Spot price momentum remains: Over the past 30 days, the increase has exceeded 40%, with futures trading volume expanding simultaneously, indicating that the rise is not 'volume shrinking', but a trend push with volume-price coordination.
Technical and price framework
Support zone: 4,500–4,550 (recent breakout range and dense moving average area), with deeper support seen at 4,300; the trend lifeline is at 4,160, breaking below which we discuss 'breakout'.
Pressure zone: 4,700–4,780 is a point of dense trading and emotional threshold; breaking above points to 4,900–4,950, approaching the historical high range.
Pattern and rhythm: Multiple upward attempts with pullbacks but higher highs and lows, a typical 'stepwise advance' in a strong trend. If the pullback support volume shrinks and then expands again with a surge, it is a common path to inertia new highs. This judgment aligns with the current market price.
Risk and hedging
Crowding/Profit-taking: After a rapid rise, there are phase-based profit-taking positions both on-chain and in the market; once emotions fluctuate, short-term volatility will be amplified, requiring caution against 'upper shadow + increased volume' short-term turnover. Recent massive liquidations also indicate that leverage remains relatively weak.

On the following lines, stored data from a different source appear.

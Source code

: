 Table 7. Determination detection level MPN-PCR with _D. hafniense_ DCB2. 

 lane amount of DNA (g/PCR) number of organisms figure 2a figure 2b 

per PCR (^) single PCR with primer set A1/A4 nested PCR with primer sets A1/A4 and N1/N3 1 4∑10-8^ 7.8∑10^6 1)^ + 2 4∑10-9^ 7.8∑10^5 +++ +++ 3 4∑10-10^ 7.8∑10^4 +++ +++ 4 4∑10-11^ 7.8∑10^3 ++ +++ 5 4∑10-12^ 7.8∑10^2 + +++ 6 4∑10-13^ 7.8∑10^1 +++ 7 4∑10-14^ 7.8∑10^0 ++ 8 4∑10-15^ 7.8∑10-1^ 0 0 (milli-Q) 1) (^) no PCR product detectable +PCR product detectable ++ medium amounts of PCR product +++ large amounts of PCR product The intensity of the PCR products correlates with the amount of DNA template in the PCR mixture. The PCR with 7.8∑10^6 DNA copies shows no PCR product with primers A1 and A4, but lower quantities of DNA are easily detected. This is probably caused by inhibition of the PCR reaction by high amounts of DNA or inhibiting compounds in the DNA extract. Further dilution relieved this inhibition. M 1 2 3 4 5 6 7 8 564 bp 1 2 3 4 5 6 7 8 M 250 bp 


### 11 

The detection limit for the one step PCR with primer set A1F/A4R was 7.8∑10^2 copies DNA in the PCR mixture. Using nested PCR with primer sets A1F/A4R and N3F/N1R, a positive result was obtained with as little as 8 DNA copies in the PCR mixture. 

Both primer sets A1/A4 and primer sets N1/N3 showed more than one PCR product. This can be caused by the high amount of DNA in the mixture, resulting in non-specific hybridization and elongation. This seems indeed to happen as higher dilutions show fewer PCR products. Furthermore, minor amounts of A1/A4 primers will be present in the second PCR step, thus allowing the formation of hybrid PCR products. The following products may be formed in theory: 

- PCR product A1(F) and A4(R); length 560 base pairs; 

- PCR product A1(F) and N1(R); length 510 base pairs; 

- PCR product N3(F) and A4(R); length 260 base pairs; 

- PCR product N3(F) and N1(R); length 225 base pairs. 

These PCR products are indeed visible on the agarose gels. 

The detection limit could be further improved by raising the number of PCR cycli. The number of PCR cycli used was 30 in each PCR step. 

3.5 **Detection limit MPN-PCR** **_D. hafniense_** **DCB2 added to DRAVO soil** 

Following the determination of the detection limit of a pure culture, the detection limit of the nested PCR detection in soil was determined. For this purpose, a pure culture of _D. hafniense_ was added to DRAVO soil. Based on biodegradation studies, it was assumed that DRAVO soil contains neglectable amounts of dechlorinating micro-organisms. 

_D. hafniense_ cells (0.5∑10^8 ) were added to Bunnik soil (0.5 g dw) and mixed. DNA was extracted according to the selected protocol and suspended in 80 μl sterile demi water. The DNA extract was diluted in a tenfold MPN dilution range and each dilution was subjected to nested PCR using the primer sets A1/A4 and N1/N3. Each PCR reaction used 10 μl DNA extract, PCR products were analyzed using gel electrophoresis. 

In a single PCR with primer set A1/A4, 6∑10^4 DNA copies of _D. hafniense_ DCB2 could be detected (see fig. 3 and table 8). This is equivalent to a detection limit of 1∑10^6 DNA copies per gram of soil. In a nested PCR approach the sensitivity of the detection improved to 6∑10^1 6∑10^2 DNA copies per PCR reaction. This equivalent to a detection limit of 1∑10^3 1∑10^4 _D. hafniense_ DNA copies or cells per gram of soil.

Linked variables: If Bitcoin accelerates its rise or pullback, it will transmit to ETH; however, under a strong Bitcoin background, mainstream views still assign ETH a higher scenario range (for example, if BTC targets 150,000, ETH is projected above 8.5k). This is not a short-term target but reflects medium-term expectations.
Trading framework (for reference, not investment advice)
Prioritize long positions: Observe support at 4,500–4,550; add positions once stable above 4,700, targeting 4,780/4,900.
Defensive level: an effective close below 4,300 weakens the trend; a drop below 4,160 is considered a short-term structural break, shifting to range thinking.
Rhythm control: Under a strong trend, avoid 'blindly shorting' before breaking levels; prefer a two-phase strategy of 'pullback confirmation long' and 'breakout retest then follow'.
In summary: The increase in liquidity (ETFs/institutions) and derivative participation together provide a bottom support, making ETH's short-term trend likely 'not easily breaking, new highs first' condition; before breaking below 4,300/4,160, the risks of shorting - replenishment risks and trend risks - are higher than the speculative returns.